What Indians Would Remember Roebuck For




Former cricketer and journalist Peter Roebuck, who passed away today, would be known to many cricket followers in India by an incendiary column he had written in 2008, asking Ricky Ponting to be sacked as Australia's Test captain following the events of the Sydney Test.

The game was dogged by controversial umpiring, charges of racism levelled at Harbhajan Singh and Australia's boorish on-field behaviour, but it ended in a stunning win for the home team in the dying moments of the final day.

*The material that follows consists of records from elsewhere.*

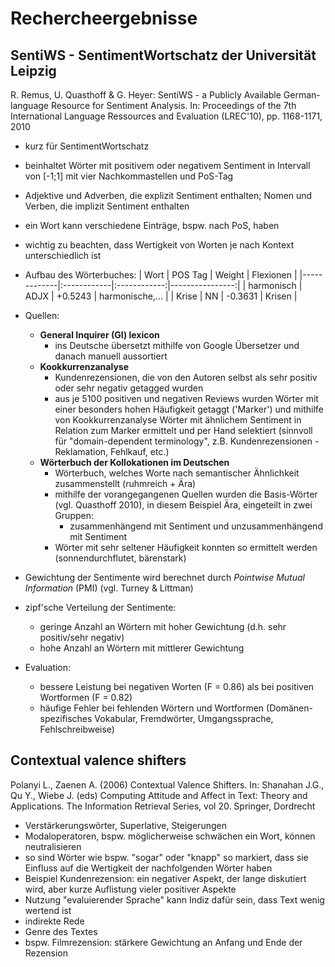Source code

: ﻿# Rechercheergebnisse

## SentiWS - SentimentWortschatz der Universität Leipzig 

R. Remus, U. Quasthoff & G. Heyer: SentiWS - a Publicly Available German-language Resource for Sentiment Analysis.
In: Proceedings of the 7th International Language Ressources and Evaluation (LREC'10), pp. 1168-1171, 2010

- kurz für SentimentWortschatz
- beinhaltet Wörter mit positivem oder negativem Sentiment in Intervall von [-1;1] mit vier Nachkommastellen und PoS-Tag 
- Adjektive und Adverben, die explizit Sentiment enthalten; Nomen und Verben, die implizit Sentiment enthalten 
- ein Wort kann verschiedene Einträge, bspw. nach PoS, haben
- wichtig zu beachten, dass Wertigkeit von Worten je nach Kontext unterschiedlich ist 
- Aufbau des Wörterbuches: 
| Wort        | POS Tag     | Weight       | Flexionen       |
|-------------|:------------|:------------:|----------------:|
| harmonisch  | ADJX        | +0.5243      | harmonische,... |
| Krise       | NN          | -0.3631      | Krisen          | 

- Quellen: 
	- **General Inquirer (GI) lexicon** 
		- ins Deutsche übersetzt mithilfe von Google Übersetzer und danach manuell aussortiert 
	- **Kookkurrenzanalyse** 
		- Kundenrezensionen, die von den Autoren selbst als sehr positiv oder sehr negativ getagged wurden 
		- aus je 5100 positiven und negativen Reviews wurden Wörter mit einer besonders hohen Häufigkeit getaggt ('Marker') und mithilfe von Kookkurrenzanalyse Wörter mit ähnlichem Sentiment in Relation zum Marker ermittelt und per Hand selektiert (sinnvoll für "domain-dependent terminology", z.B. Kundenrezensionen - Reklamation, Fehlkauf, etc.)
	- **Wörterbuch der Kollokationen im Deutschen** 
		- Wörterbuch, welches Worte nach semantischer Ähnlichkeit zusammenstellt (ruhmreich + Ära)
		- mithilfe der vorangegangenen Quellen wurden die Basis-Wörter (vgl. Quasthoff 2010), in diesem Beispiel Ära, eingeteilt in zwei Gruppen: 
			- zusammenhängend mit Sentiment und unzusammenhängend mit Sentiment 
		- Wörter mit sehr seltener Häufigkeit konnten so ermittelt werden (sonnendurchflutet, bärenstark)
- Gewichtung der Sentimente wird berechnet durch *Pointwise Mutual Information* (PMI) (vgl. Turney & Littman)
- zipf'sche Verteilung der Sentimente:
	- geringe Anzahl an Wörtern mit hoher Gewichtung (d.h. sehr positiv/sehr negativ) 
	- hohe Anzahl an Wörtern mit mittlerer Gewichtung 
- Evaluation: 
	- bessere Leistung bei negativen Worten (F = 0.86) als bei positiven Wortformen (F = 0.82) 
	- häufige Fehler bei fehlenden Wörtern und Wortformen (Domänen-spezifisches Vokabular, Fremdwörter, Umgangssprache, Fehlschreibweise) 

## Contextual valence shifters

Polanyi L., Zaenen A. (2006) Contextual Valence Shifters. In: Shanahan J.G., Qu Y., Wiebe J. (eds) Computing Attitude and Affect in Text: Theory and Applications. The Information Retrieval Series, vol 20. Springer, Dordrecht

- Verstärkerungswörter, Superlative, Steigerungen
- Modaloperatoren, bspw. möglicherweise schwächen ein Wort, können neutralisieren
- so sind Wörter wie bspw. "sogar" oder "knapp" so markiert, dass sie Einfluss auf die Wertigkeit der nachfolgenden Wörter haben 
- Beispiel Kundenrezension: ein negativer Aspekt, der lange diskutiert wird, aber kurze Auflistung vieler positiver Aspekte 
- Nutzung "evaluierender Sprache" kann Indiz dafür sein, dass Text wenig wertend ist 
- indirekte Rede 
- Genre des Textes
- bspw. Filmrezension: stärkere Gewichtung an Anfang und Ende der Rezension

While the Australian team and press were busy celebrating the win, Roebuck stood out as the lone dissenting voice. Calling Ponting and his men a "pack of wild dogs", he said the win was an embarrassment to Australian cricket. His acerbic views on the matter won Roebuck many followers in India.

A clip from that column:

Ricky Ponting must be sacked as captain of the Australian cricket team.
If Cricket Australia cares a fig for the tattered reputation of our national team in our national sport, it will not for a moment longer tolerate the sort of arrogant and abrasive conduct seen from the captain and his senior players in the past few days. It was the ugliest performance by an Australian side for 20 years. The only surprising part of it is that the Indians have not already packed and gone home.
That the senior players in the Australian team are oblivious to the fury they raised among many followers of the game in this country and beyond its shores merely confirms their own narrow and self-obsessed viewpoint.
Doubtless, they were not exposed to the messages that poured in from distressed enthusiasts aghast to see the scenes of bad sportsmanship and triumphalism presented at the SCG during and after the match. Pained past players called to express their private disgust. It was a wretched and ill-mannered display and not to be endured from any side let alone an international outfit representing a proud sporting nation. Make no mistake, it is not only the reputation of these cricketers that has suffered — Australia itself has been embarrassed.
The notion that Ponting can hereafter take the Australian team to India is preposterous. He has shown not the slightest interest in the wellbeing of the game, not the slightest sign of diplomatic skill, not a single mark of respect for his accomplished and widely admired opponents. Harbhajan Singh can be an irritating young man but he is head of a family and responsible for raising nine people. And all the Australians elders want to do is to hunt him from the game. Australian fieldsmen fire insults from the corners of their mouths, an intemperate Sikh warrior overreacts, and his rudeness is seized upon.
In the past few days, the Australian captain has presided over a performance that dragged the game into the pits. He turned a group of professional cricketers into a pack of wild dogs. As much can be told from the conduct of his closest allies in the team. As usual, Matthew Hayden crossed himself on reaching three figures in his commanding second innings, a gesture he does not perform while wearing the colours of his state. Exactly how he combines his faith with throwing his weight around on the field has long bemused opposing sides, whose fondness for him ran out a long time ago.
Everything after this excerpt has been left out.